4 out of 5
While it doesn’t stray too far from what could be considered a standard 2000 AD sendup – a badass in space – Colin Clayton’s and Chris Mows’ ‘Synnamon’ adventures are a wonderfully fun spin to the template, enlivened by Laurence Campbell’s (pre his inked-up Hellboy phase) and Lee Townsend’s energetic layouts, excepting when the pacing / paneling / framing obfuscates the action a bit, but it’s a rare blip across these two tales.
The pitch of “Emma Peel in an Iain M. Banks type universe” (according to the Albion wiki) is apt: Synnamon slinks about, snarking to her companion computer (Ascheta) as she hustles and bustles and kicks her way through mission-impossible odds, working undercover for a government department that’s part of the colonized worlds of the “United States of Earth” – a la Banks, a unifying system that we sort of understand sort of works.
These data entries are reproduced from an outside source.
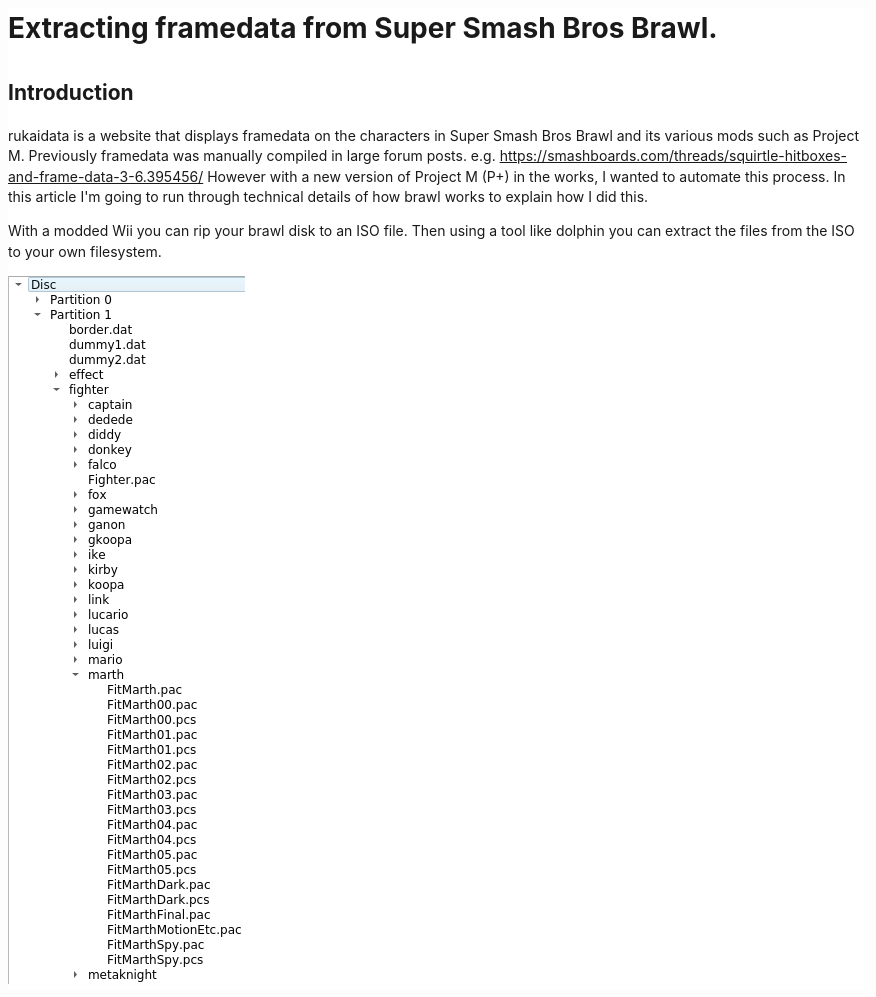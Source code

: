 # Extracting framedata from Super Smash Bros Brawl.

## Introduction

rukaidata is a website that displays framedata on the characters in Super Smash Bros Brawl and its various mods such as Project M.
Previously framedata was manually compiled in large forum posts. e.g. https://smashboards.com/threads/squirtle-hitboxes-and-frame-data-3-6.395456/
However with a new version of Project M (P+) in the works, I wanted to automate this process.
In this article I'm going to run through technical details of how brawl works to explain how I did this.

With a modded Wii you can rip your brawl disk to an ISO file.
Then using a tool like dolphin you can extract the files from the ISO to your own filesystem.

![Brawl files shown in dolphin](fs_marth.png)
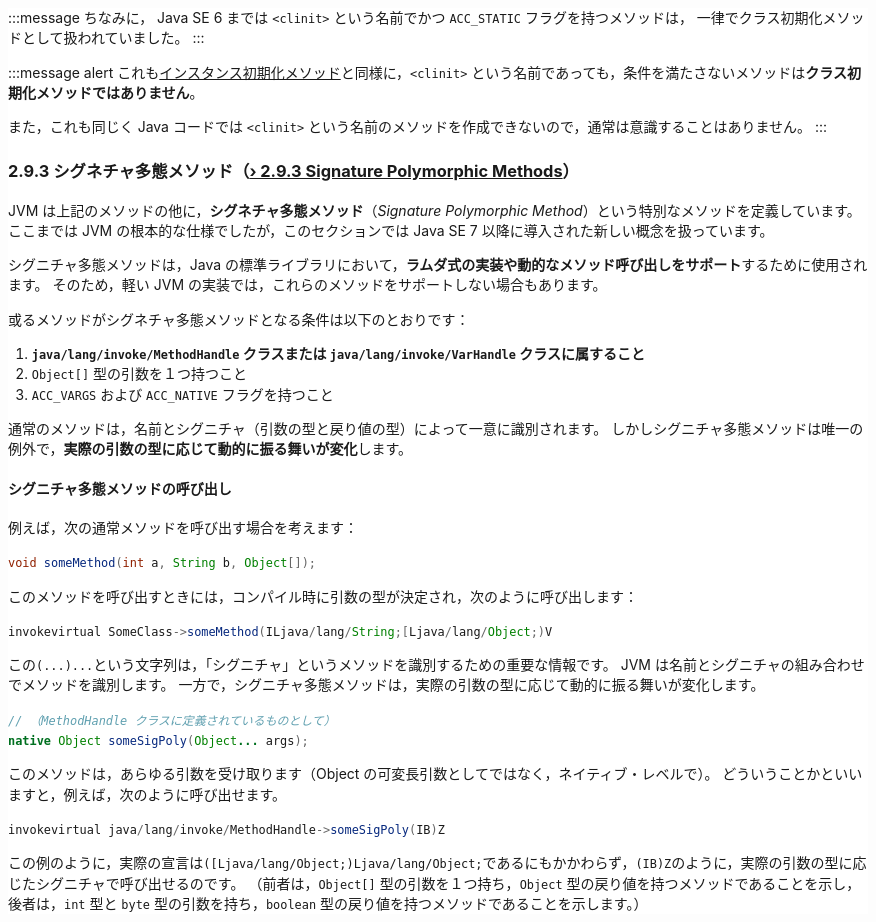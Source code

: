 :::message
ちなみに， Java SE 6 までは `<clinit>` という名前でかつ `ACC_STATIC` フラグを持つメソッドは， 一律でクラス初期化メソッドとして扱われていました。
:::

:::message alert
これも[インスタンス初期化メソッド](#291-インスタンス初期化メソッド-291-instance-initialization-methods)と同様に，`<clinit>` という名前であっても，条件を満たさないメソッドは**クラス初期化メソッドではありません**。

また，これも同じく Java コードでは `<clinit>` という名前のメソッドを作成できないので，通常は意識することはありません。
:::

### 2.9.3 シグネチャ多態メソッド（[› 2.9.3 Signature Polymorphic Methods](https://docs.oracle.com/javase/specs/jvms/se24/html/jvms-2.html#jvms-2.9.3)）

JVM は上記のメソッドの他に，**シグネチャ多態メソッド**（*Signature Polymorphic Method*）という特別なメソッドを定義しています。
ここまでは JVM の根本的な仕様でしたが，このセクションでは Java SE 7 以降に導入された新しい概念を扱っています。

シグニチャ多態メソッドは，Java の標準ライブラリにおいて，**ラムダ式の実装や動的なメソッド呼び出しをサポート**するために使用されます。
そのため，軽い JVM の実装では，これらのメソッドをサポートしない場合もあります。

或るメソッドがシグネチャ多態メソッドとなる条件は以下のとおりです：

1. **`java/lang/invoke/MethodHandle` クラスまたは `java/lang/invoke/VarHandle` クラスに属すること**
2. `Object[]` 型の引数を１つ持つこと
3. `ACC_VARGS` および `ACC_NATIVE` フラグを持つこと

通常のメソッドは，名前とシグニチャ（引数の型と戻り値の型）によって一意に識別されます。
しかしシグニチャ多態メソッドは唯一の例外で，**実際の引数の型に応じて動的に振る舞いが変化**します。

#### シグニチャ多態メソッドの呼び出し

例えば，次の通常メソッドを呼び出す場合を考えます：

```java
void someMethod(int a, String b, Object[]);
```
このメソッドを呼び出すときには，コンパイル時に引数の型が決定され，次のように呼び出します：

```java
invokevirtual SomeClass->someMethod(ILjava/lang/String;[Ljava/lang/Object;)V
```

この`(...)...`という文字列は，「シグニチャ」というメソッドを識別するための重要な情報です。 JVM は名前とシグニチャの組み合わせでメソッドを識別します。
一方で，シグニチャ多態メソッドは，実際の引数の型に応じて動的に振る舞いが変化します。

```java
// （MethodHandle クラスに定義されているものとして）
native Object someSigPoly(Object... args);
```

このメソッドは，あらゆる引数を受け取ります（Object の可変長引数としてではなく，ネイティブ・レベルで）。
どういうことかといいますと，例えば，次のように呼び出せます。

```java
invokevirtual java/lang/invoke/MethodHandle->someSigPoly(IB)Z
```

この例のように，実際の宣言は`([Ljava/lang/Object;)Ljava/lang/Object;`であるにもかかわらず，`(IB)Z`のように，実際の引数の型に応じたシグニチャで呼び出せるのです。
（前者は，`Object[]` 型の引数を１つ持ち，`Object` 型の戻り値を持つメソッドであることを示し，後者は，`int` 型と `byte` 型の引数を持ち，`boolean` 型の戻り値を持つメソッドであることを示します。）
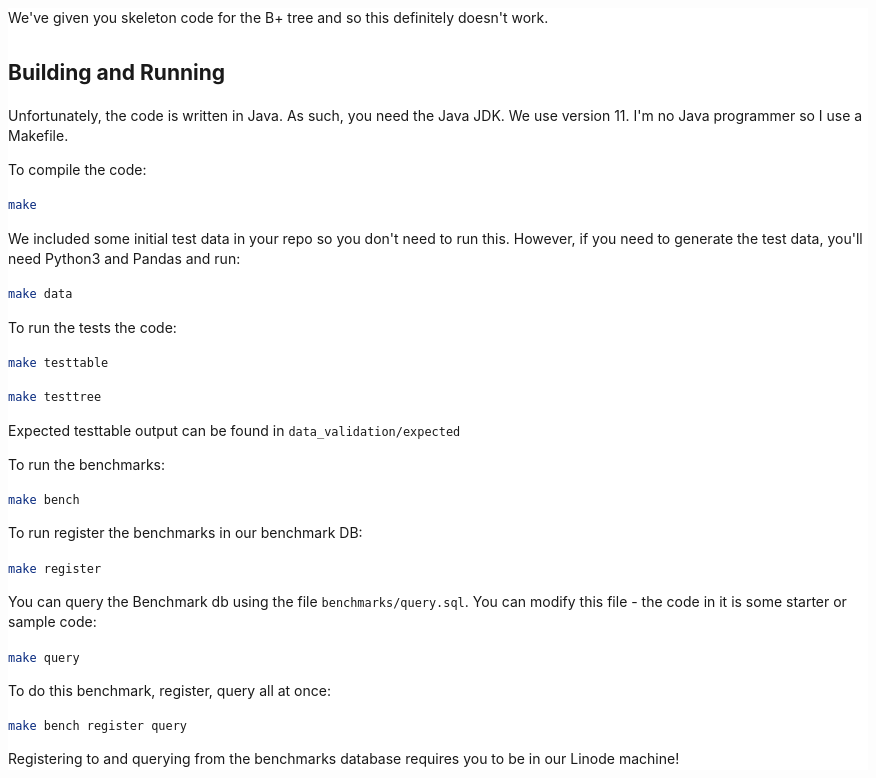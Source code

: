 We've given you skeleton code for the B+ tree and so this definitely doesn't
work.

## Building and Running

Unfortunately, the code is written in Java. As such, you need the Java JDK. We
use version 11. I'm no Java programmer so I use a Makefile.

To compile the code:

```bash
make
```

We included some initial test data in your repo so you don't need to run this.
However, if you need to generate the test data, you'll need Python3 and Pandas
and run:

```bash
make data
```

To run the tests the code:

```bash
make testtable
```

```bash
make testtree
```

Expected testtable output can be found in `data_validation/expected`

To run the benchmarks:

```bash
make bench
```

To run register the benchmarks in our benchmark DB:

```bash
make register
```

You can query the Benchmark db using the file `benchmarks/query.sql`. You can
modify this file - the code in it is some starter or sample code:

```bash
make query
```

To do this benchmark, register, query all at once:

```bash
make bench register query
```

Registering to and querying from the benchmarks database requires you to be in
our Linode machine!
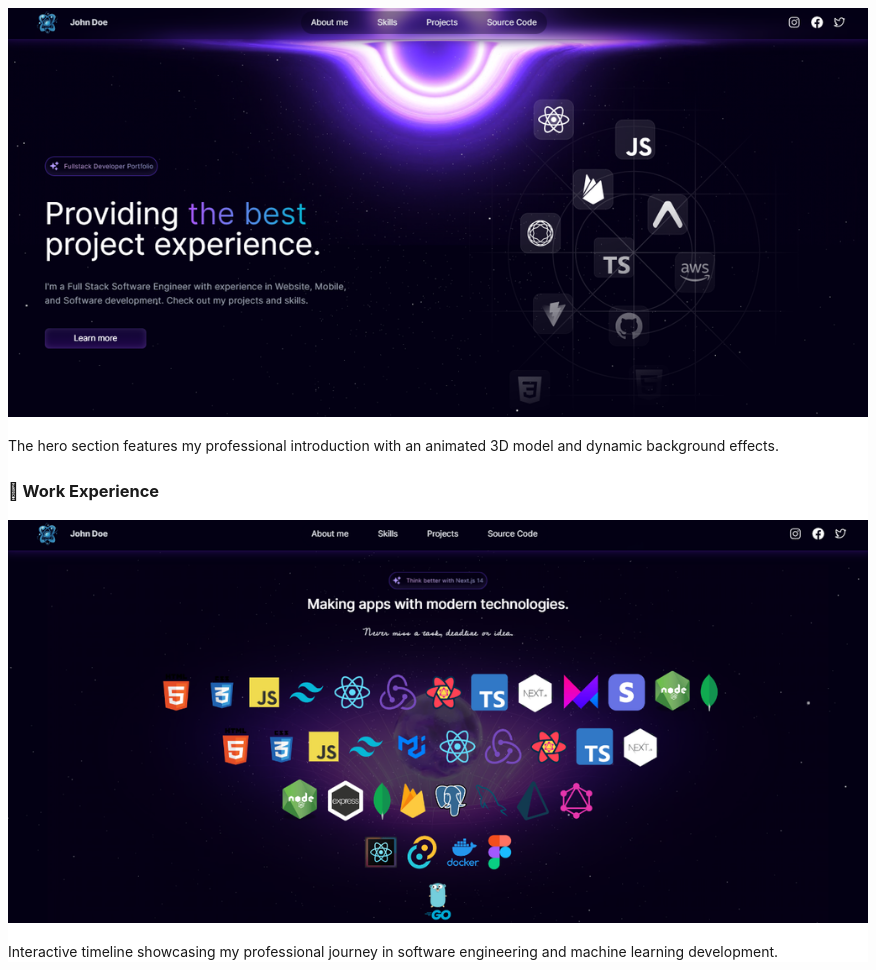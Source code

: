 ![Hero Section](/.github/images/img1.png "Portfolio Hero Section with 3D Animation")

The hero section features my professional introduction with an animated 3D model and dynamic background effects.

### 💼 Work Experience
![Work Experience](/.github/images/img2.png "Professional Experience Timeline")

Interactive timeline showcasing my professional journey in software engineering and machine learning development.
And this is the zingy appeal of the strip: Clayton / Mows’ compressed world-building that communicates most of what we need to know through casual details, without sacrificing character – this is especially important, given how the strip develops – or the pulse of the main story. …Which starts out as a catastrophic A.I. gone bad plot, and then shifts to a conspiracy involving Synn’s origins, an incredibly compelling development that, alas, ends rather anti-climactically, in part due to Campbell / Townsend’s framing, as mentioned above.
Thankfully, this last-minute deflating doesn’t derail the entertainment that’s ensued during the lead-up. Unfortunately, the same praise can’t be lumped on the odds and ends Tyranny Rex (by John Smith and Steve Yeowell) bits that back up the second floppy. Yeowell’s art is too loose to work in black and white, and the two tales – focused at first – sink into the usual prosey wandering Smith flow. Because the story is bite-sized, it’s not too bad, but if you’re like me and already soured on the character from the last floppies, these extras won’t convince you otherwise.